- [Problem statement]: The lines to transcribe run from the top of the material below to the line with "This method takes two parameters (number or", inclusive. Leave the pictures behind.

╔══

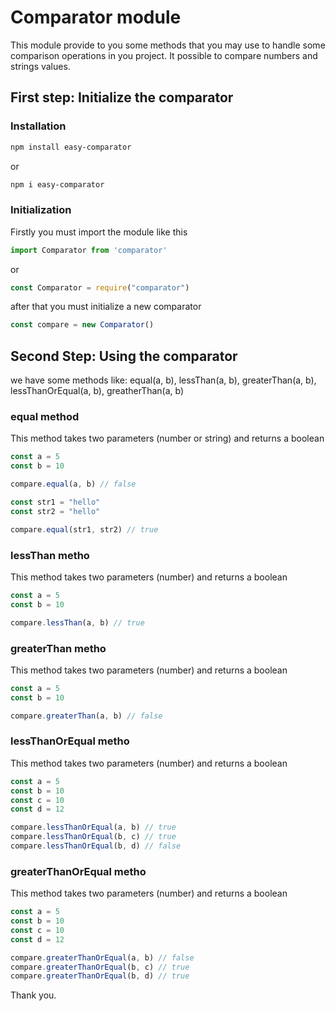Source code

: # Comparator module

This module provide to you some methods that you may use to handle some comparison operations in you project. It possible to compare numbers and strings values.

## First step: Initialize the comparator

### Installation

```bash
npm install easy-comparator

```
or
```bash
npm i easy-comparator

```

### Initialization

Firstly you must import the module like this
```javascript
import Comparator from 'comparator'

```
or

```javascript
const Comparator = require("comparator")

```
after that you must initialize a new comparator
```javascript
const compare = new Comparator()

```
## Second Step: Using the comparator
we have some methods like: equal(a, b), lessThan(a, b), greaterThan(a, b), lessThanOrEqual(a, b), greatherThan(a, b)

### equal method
This method takes two parameters (number or string) and returns a boolean

```javascript
const a = 5
const b = 10

compare.equal(a, b) // false

const str1 = "hello"
const str2 = "hello"

compare.equal(str1, str2) // true

```

### lessThan metho
This method takes two parameters (number) and returns a boolean

```javascript
const a = 5
const b = 10

compare.lessThan(a, b) // true

```

### greaterThan metho
This method takes two parameters (number) and returns a boolean

```javascript
const a = 5
const b = 10

compare.greaterThan(a, b) // false

```

### lessThanOrEqual metho
This method takes two parameters (number) and returns a boolean

```javascript
const a = 5
const b = 10
const c = 10
const d = 12

compare.lessThanOrEqual(a, b) // true
compare.lessThanOrEqual(b, c) // true
compare.lessThanOrEqual(b, d) // false

```

### greaterThanOrEqual metho
This method takes two parameters (number) and returns a boolean

```javascript
const a = 5
const b = 10
const c = 10
const d = 12

compare.greaterThanOrEqual(a, b) // false
compare.greaterThanOrEqual(b, c) // true
compare.greaterThanOrEqual(b, d) // true

```

Thank you.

╚══

- [Solution for this problem]:
Source code

: # Comparator module

This module provide to you some methods that you may use to handle some comparison operations in you project. It possible to compare numbers and strings values.

## First step: Initialize the comparator

### Installation

```bash
npm install easy-comparator

```
or
```bash
npm i easy-comparator

```

### Initialization

Firstly you must import the module like this
```javascript
import Comparator from 'comparator'

```
or

```javascript
const Comparator = require("comparator")

```
after that you must initialize a new comparator
```javascript
const compare = new Comparator()

```
## Second Step: Using the comparator
we have some methods like: equal(a, b), lessThan(a, b), greaterThan(a, b), lessThanOrEqual(a, b), greatherThan(a, b)

### equal method
This method takes two parameters (number or string) and returns a boolean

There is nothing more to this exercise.